Economist admits reduction in oil revenues and in imports of goods because of Covid-19

Economist Francisco Paulo admits that the impact of Covid-19 on China, Angola's main trading partner, will affect oil revenues and imports of goods and services into the country, the scarcity of which must be taken into account.

: Lusa

China is the main destination for our country's crude oil exports and much of the raw material for Angola's small manufacturing industry comes from the Asian country.

According to the economist, who fears a "worsening of prices" in Angola due to the constraints of the new coronavirus, the retraction of the Chinese economy "will affect the revenues of Angolan exports" and will have an impact on the reduction of foreign exchange.

"It may imply less foreign exchange for the country, in fact, China is not only the destination of our oil exports, but also appears in the top 3 of countries from which Angola most imports, after Portugal and Singapore", he argued.

The specialist also believes that Angola's small manufacturing industry, dependent on raw materials from China, the epicentre of Covid-19, could be affected if the suspension of work prevails in the Chinese provinces from which Angola imports regularly.

"Then we may be affected not only by oil revenues, even [on the import side]," he noted at the Centre for Scientific Studies and Research (CEIC) of Angola's Catholic University.
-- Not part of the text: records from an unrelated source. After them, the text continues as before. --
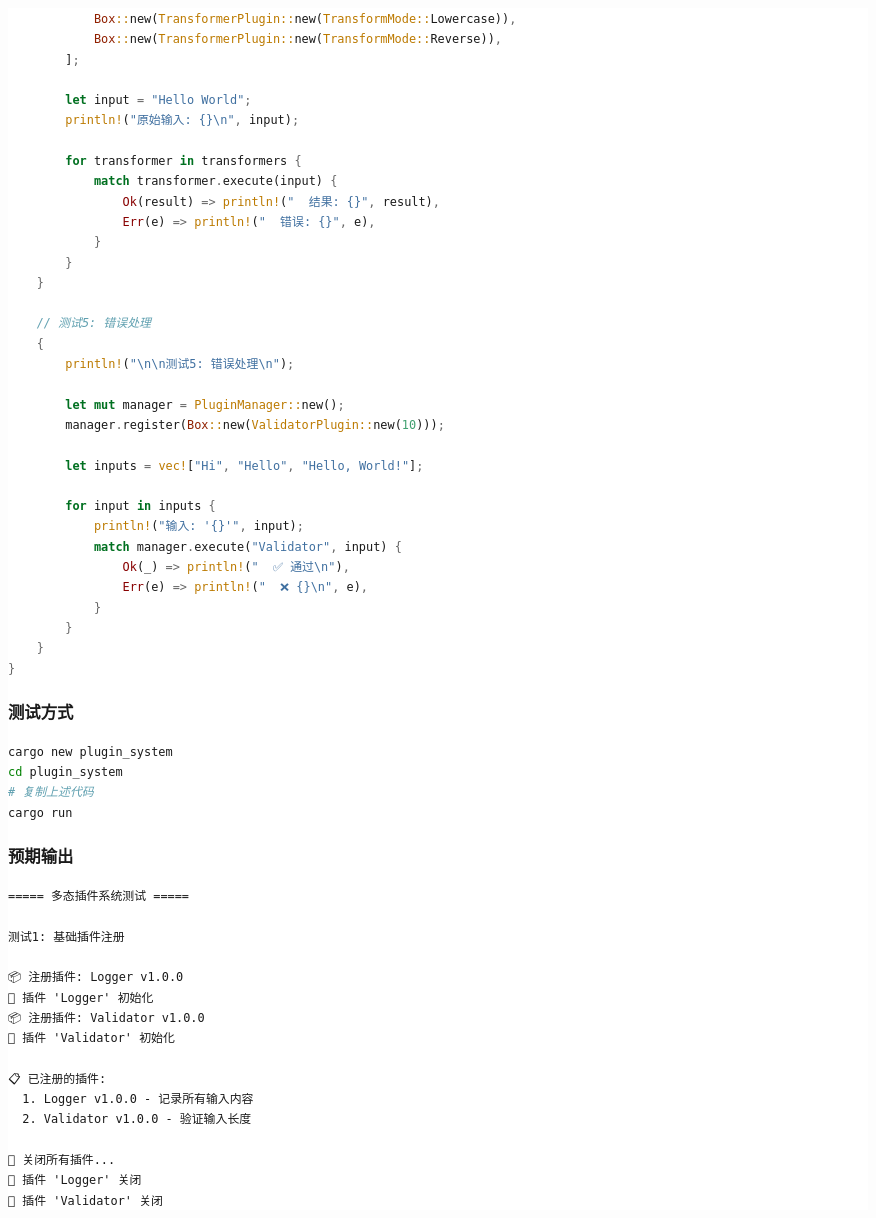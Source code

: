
 ```rust
            Box::new(TransformerPlugin::new(TransformMode::Lowercase)),
            Box::new(TransformerPlugin::new(TransformMode::Reverse)),
        ];
        
        let input = "Hello World";
        println!("原始输入: {}\n", input);
        
        for transformer in transformers {
            match transformer.execute(input) {
                Ok(result) => println!("  结果: {}", result),
                Err(e) => println!("  错误: {}", e),
            }
        }
    }
    
    // 测试5: 错误处理
    {
        println!("\n\n测试5: 错误处理\n");
        
        let mut manager = PluginManager::new();
        manager.register(Box::new(ValidatorPlugin::new(10)));
        
        let inputs = vec!["Hi", "Hello", "Hello, World!"];
        
        for input in inputs {
            println!("输入: '{}'", input);
            match manager.execute("Validator", input) {
                Ok(_) => println!("  ✅ 通过\n"),
                Err(e) => println!("  ❌ {}\n", e),
            }
        }
    }
}
```

### 测试方式

```bash
cargo new plugin_system
cd plugin_system
# 复制上述代码
cargo run
```

### 预期输出

```text
===== 多态插件系统测试 =====

测试1: 基础插件注册

📦 注册插件: Logger v1.0.0
🔌 插件 'Logger' 初始化
📦 注册插件: Validator v1.0.0
🔌 插件 'Validator' 初始化

📋 已注册的插件:
  1. Logger v1.0.0 - 记录所有输入内容
  2. Validator v1.0.0 - 验证输入长度

🔌 关闭所有插件...
🔌 插件 'Logger' 关闭
🔌 插件 'Validator' 关闭

```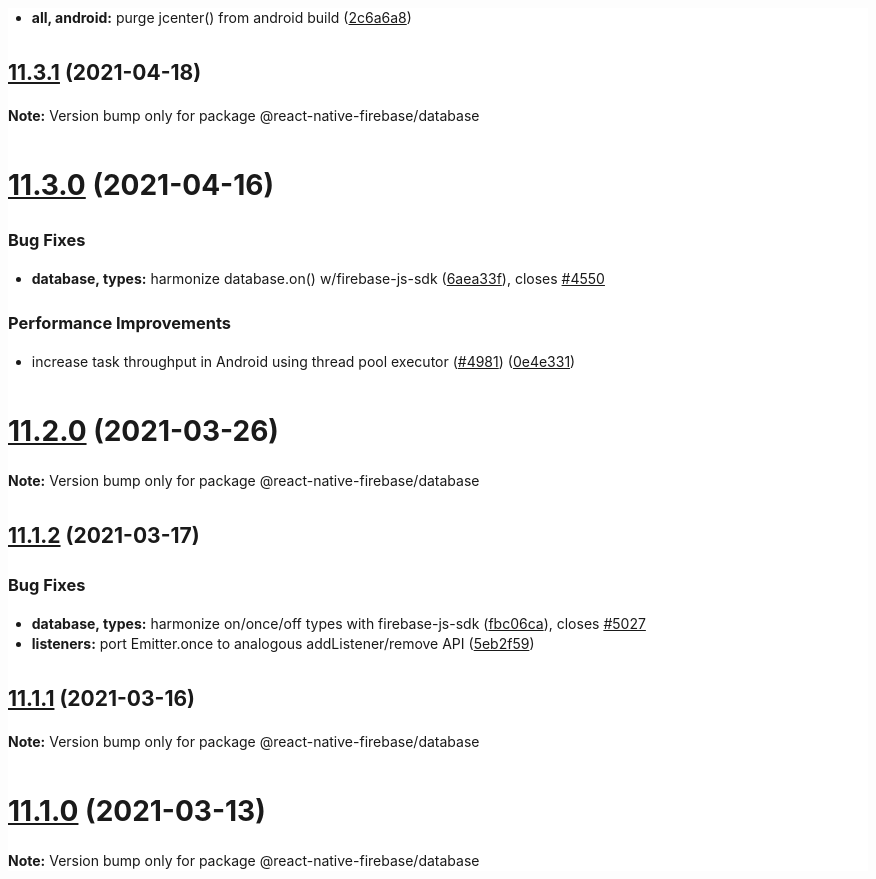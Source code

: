 - **all, android:** purge jcenter() from android build ([2c6a6a8](https://github.com/invertase/react-native-firebase/commit/2c6a6a82ec363fd948ea880fd397acb886c97453))

## [11.3.1](https://github.com/invertase/react-native-firebase/compare/v11.3.0...v11.3.1) (2021-04-18)

**Note:** Version bump only for package @react-native-firebase/database

# [11.3.0](https://github.com/invertase/react-native-firebase/compare/v11.2.0...v11.3.0) (2021-04-16)

### Bug Fixes

- **database, types:** harmonize database.on() w/firebase-js-sdk ([6aea33f](https://github.com/invertase/react-native-firebase/commit/6aea33f1d41412363e2bd5d50a920dfc669ed3a7)), closes [#4550](https://github.com/invertase/react-native-firebase/issues/4550)

### Performance Improvements

- increase task throughput in Android using thread pool executor ([#4981](https://github.com/invertase/react-native-firebase/issues/4981)) ([0e4e331](https://github.com/invertase/react-native-firebase/commit/0e4e3312315c020ecd760f8d3fea4f0347d2276b))

# [11.2.0](https://github.com/invertase/react-native-firebase/compare/v11.1.2...v11.2.0) (2021-03-26)

**Note:** Version bump only for package @react-native-firebase/database

## [11.1.2](https://github.com/invertase/react-native-firebase/compare/v11.1.1...v11.1.2) (2021-03-17)

### Bug Fixes

- **database, types:** harmonize on/once/off types with firebase-js-sdk ([fbc06ca](https://github.com/invertase/react-native-firebase/commit/fbc06cac888e13071c5f87c652aeff40c3b27412)), closes [#5027](https://github.com/invertase/react-native-firebase/issues/5027)
- **listeners:** port Emitter.once to analogous addListener/remove API ([5eb2f59](https://github.com/invertase/react-native-firebase/commit/5eb2f599e93ccecd91c800018959f9dc370f1e24))

## [11.1.1](https://github.com/invertase/react-native-firebase/compare/v11.1.0...v11.1.1) (2021-03-16)

**Note:** Version bump only for package @react-native-firebase/database

# [11.1.0](https://github.com/invertase/react-native-firebase/compare/v11.0.0...v11.1.0) (2021-03-13)

**Note:** Version bump only for package @react-native-firebase/database
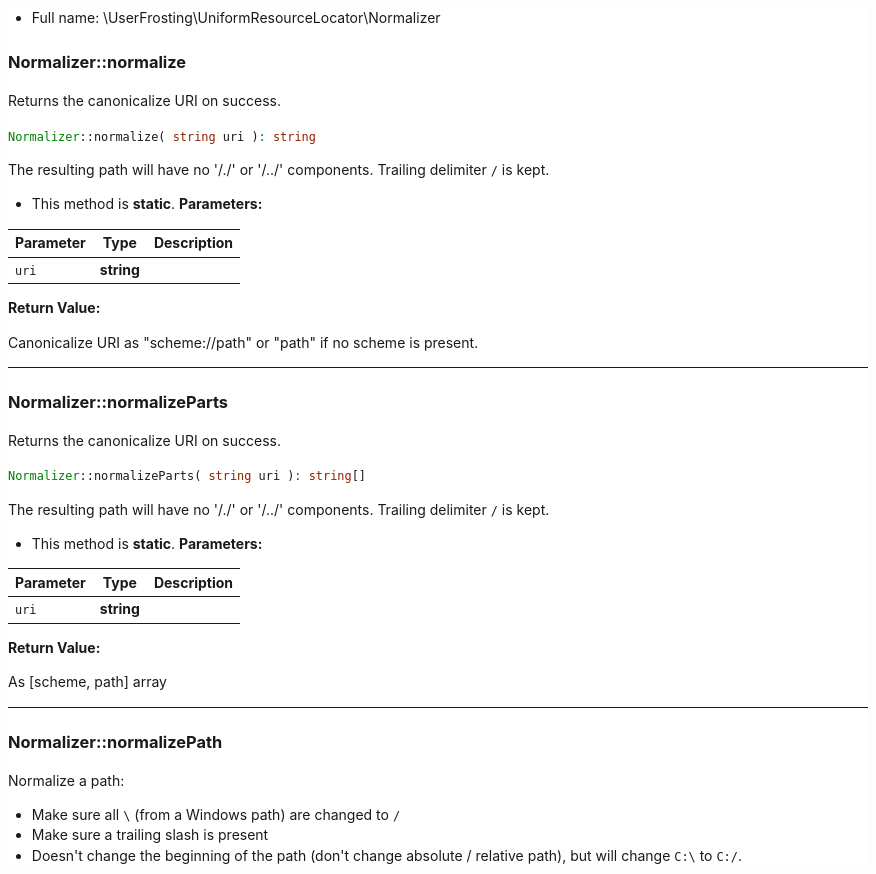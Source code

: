 



* Full name: \UserFrosting\UniformResourceLocator\Normalizer


### Normalizer::normalize

Returns the canonicalize URI on success.

```php
Normalizer::normalize( string uri ): string
```

The resulting path will have no '/./' or '/../' components. Trailing delimiter `/` is kept.

* This method is **static**.
**Parameters:**

| Parameter | Type | Description |
|-----------|------|-------------|
| `uri` | **string** |  |


**Return Value:**

Canonicalize URI as "scheme://path" or "path" if no scheme is present.



---
### Normalizer::normalizeParts

Returns the canonicalize URI on success.

```php
Normalizer::normalizeParts( string uri ): string[]
```

The resulting path will have no '/./' or '/../' components. Trailing delimiter `/` is kept.

* This method is **static**.
**Parameters:**

| Parameter | Type | Description |
|-----------|------|-------------|
| `uri` | **string** |  |


**Return Value:**

As [scheme, path] array



---
### Normalizer::normalizePath

Normalize a path:
 - Make sure all `\` (from a Windows path) are changed to `/`
 - Make sure a trailing slash is present
 - Doesn't change the beginning of the path (don't change absolute / relative path), but will change `C:\` to `C:/`.
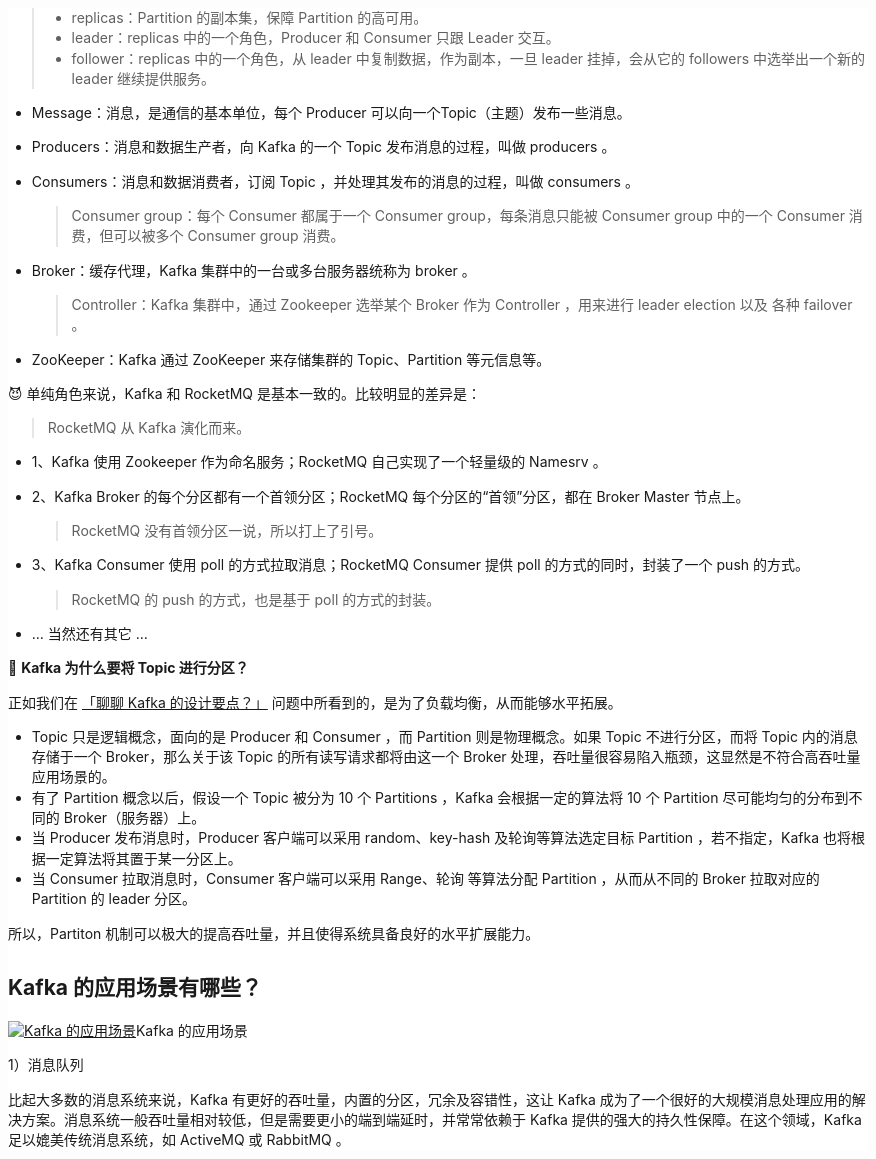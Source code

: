   > - replicas：Partition 的副本集，保障 Partition 的高可用。
  > - leader：replicas 中的一个角色，Producer 和 Consumer 只跟 Leader 交互。
  > - follower：replicas 中的一个角色，从 leader 中复制数据，作为副本，一旦 leader 挂掉，会从它的 followers 中选举出一个新的 leader 继续提供服务。

- Message：消息，是通信的基本单位，每个 Producer 可以向一个Topic（主题）发布一些消息。

- Producers：消息和数据生产者，向 Kafka 的一个 Topic 发布消息的过程，叫做 producers 。

- Consumers：消息和数据消费者，订阅 Topic ，并处理其发布的消息的过程，叫做 consumers 。

  > Consumer group：每个 Consumer 都属于一个 Consumer group，每条消息只能被 Consumer group 中的一个 Consumer 消费，但可以被多个 Consumer group 消费。

- Broker：缓存代理，Kafka 集群中的一台或多台服务器统称为 broker 。

  > Controller：Kafka 集群中，通过 Zookeeper 选举某个 Broker 作为 Controller ，用来进行 leader election 以及 各种 failover 。

- ZooKeeper：Kafka 通过 ZooKeeper 来存储集群的 Topic、Partition 等元信息等。

😈 单纯角色来说，Kafka 和 RocketMQ 是基本一致的。比较明显的差异是：

> RocketMQ 从 Kafka 演化而来。

- 1、Kafka 使用 Zookeeper 作为命名服务；RocketMQ 自己实现了一个轻量级的 Namesrv 。

- 2、Kafka Broker 的每个分区都有一个首领分区；RocketMQ 每个分区的“首领”分区，都在 Broker Master 节点上。

  > RocketMQ 没有首领分区一说，所以打上了引号。

- 3、Kafka Consumer 使用 poll 的方式拉取消息；RocketMQ Consumer 提供 poll 的方式的同时，封装了一个 push 的方式。

  > RocketMQ 的 push 的方式，也是基于 poll 的方式的封装。

- … 当然还有其它 …

🦅 **Kafka 为什么要将 Topic 进行分区？**

正如我们在 [「聊聊 Kafka 的设计要点？」](http://svip.iocoder.cn/Kafka/Interview/#) 问题中所看到的，是为了负载均衡，从而能够水平拓展。

- Topic 只是逻辑概念，面向的是 Producer 和 Consumer ，而 Partition 则是物理概念。如果 Topic 不进行分区，而将 Topic 内的消息存储于一个 Broker，那么关于该 Topic 的所有读写请求都将由这一个 Broker 处理，吞吐量很容易陷入瓶颈，这显然是不符合高吞吐量应用场景的。
- 有了 Partition 概念以后，假设一个 Topic 被分为 10 个 Partitions ，Kafka 会根据一定的算法将 10 个 Partition 尽可能均匀的分布到不同的 Broker（服务器）上。
- 当 Producer 发布消息时，Producer 客户端可以采用 random、key-hash 及轮询等算法选定目标 Partition ，若不指定，Kafka 也将根据一定算法将其置于某一分区上。
- 当 Consumer 拉取消息时，Consumer 客户端可以采用 Range、轮询 等算法分配 Partition ，从而从不同的 Broker 拉取对应的 Partition 的 leader 分区。

所以，Partiton 机制可以极大的提高吞吐量，并且使得系统具备良好的水平扩展能力。

## Kafka 的应用场景有哪些？

[![Kafka 的应用场景](http://static.iocoder.cn/3636ff4bd554ee1dfcfb92448073b5b8)](http://static.iocoder.cn/3636ff4bd554ee1dfcfb92448073b5b8)Kafka 的应用场景

1）消息队列

比起大多数的消息系统来说，Kafka 有更好的吞吐量，内置的分区，冗余及容错性，这让 Kafka 成为了一个很好的大规模消息处理应用的解决方案。消息系统一般吞吐量相对较低，但是需要更小的端到端延时，并常常依赖于 Kafka 提供的强大的持久性保障。在这个领域，Kafka 足以媲美传统消息系统，如 ActiveMQ 或 RabbitMQ 。

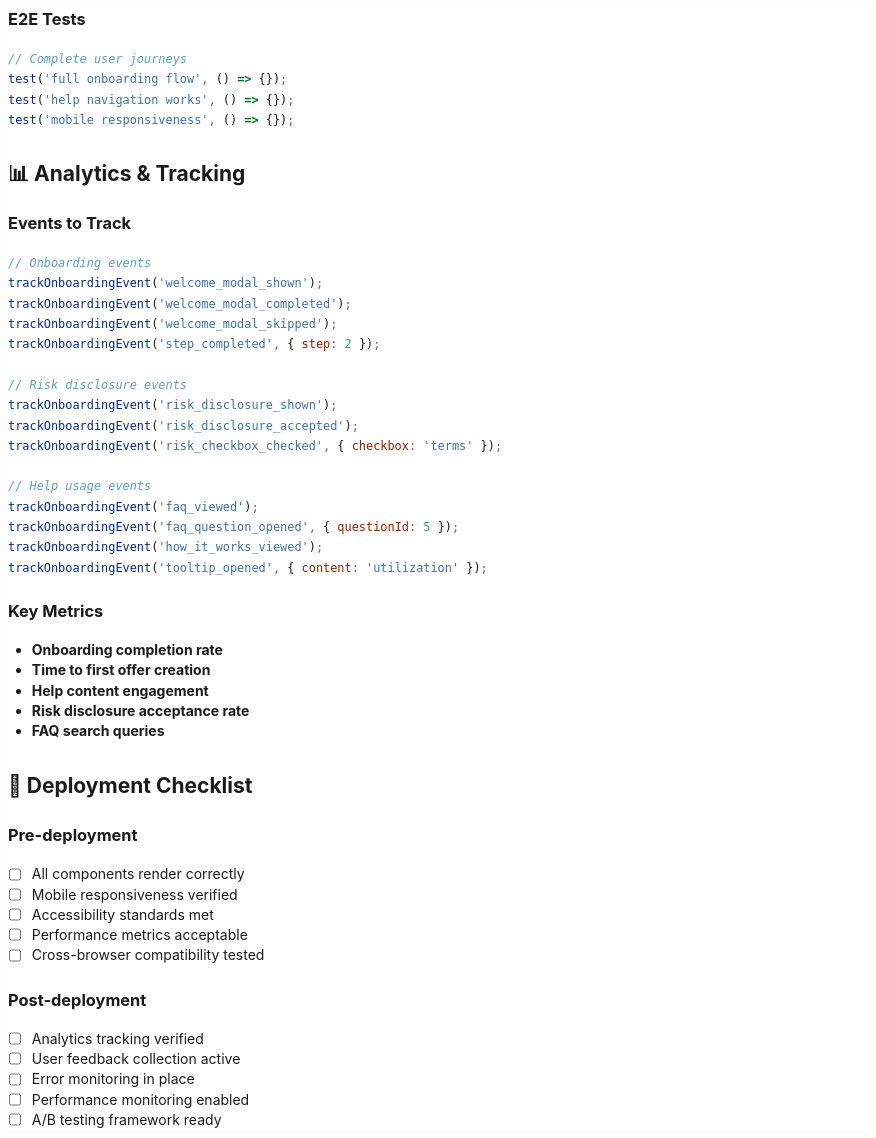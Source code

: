 ### E2E Tests
```javascript
// Complete user journeys
test('full onboarding flow', () => {});
test('help navigation works', () => {});
test('mobile responsiveness', () => {});
```

## 📊 Analytics & Tracking

### Events to Track
```javascript
// Onboarding events
trackOnboardingEvent('welcome_modal_shown');
trackOnboardingEvent('welcome_modal_completed');
trackOnboardingEvent('welcome_modal_skipped');
trackOnboardingEvent('step_completed', { step: 2 });

// Risk disclosure events
trackOnboardingEvent('risk_disclosure_shown');
trackOnboardingEvent('risk_disclosure_accepted');
trackOnboardingEvent('risk_checkbox_checked', { checkbox: 'terms' });

// Help usage events
trackOnboardingEvent('faq_viewed');
trackOnboardingEvent('faq_question_opened', { questionId: 5 });
trackOnboardingEvent('how_it_works_viewed');
trackOnboardingEvent('tooltip_opened', { content: 'utilization' });
```

### Key Metrics
- **Onboarding completion rate**
- **Time to first offer creation**
- **Help content engagement**
- **Risk disclosure acceptance rate**
- **FAQ search queries**

## 🚀 Deployment Checklist

### Pre-deployment
- [ ] All components render correctly
- [ ] Mobile responsiveness verified
- [ ] Accessibility standards met
- [ ] Performance metrics acceptable
- [ ] Cross-browser compatibility tested

### Post-deployment
- [ ] Analytics tracking verified
- [ ] User feedback collection active
- [ ] Error monitoring in place
- [ ] Performance monitoring enabled
- [ ] A/B testing framework ready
Angola is developing contingency plans and control measures at the main points of entry into the country and has decreed, as of 3 March, a ban on foreign nationals coming from China, the epicentre of Covid-19, South Korea, Iran, Italy, Nigeria, Egypt and Algeria, countries with indigenous or registered cases of coronavirus.

The Covid-19 outbreak, which can cause respiratory infections such as pneumonia, has caused more than 3,000 deaths and infected more than 92,000 people in some 70 countries and territories, including five in Portugal.

Commenting on the need for Angola to close or not close its borders with major trading partners, Francisco Paulo stressed that much of Angola's imports arrive by sea, advocating "strategies" to mitigate any shortage of essential products.

For the CEIC researcher, the current contingency should aggravate prices, in case of a reduction in the import of goods and services, and therefore a plan should be prepared to evaluate the current 'stock'.

"I believe that the Ministry of Commerce, which manages the import of the main products of the basic basket, has a biannual or quarterly plan to evaluate the level of the existing stock and I hope they are taking this into consideration," he said.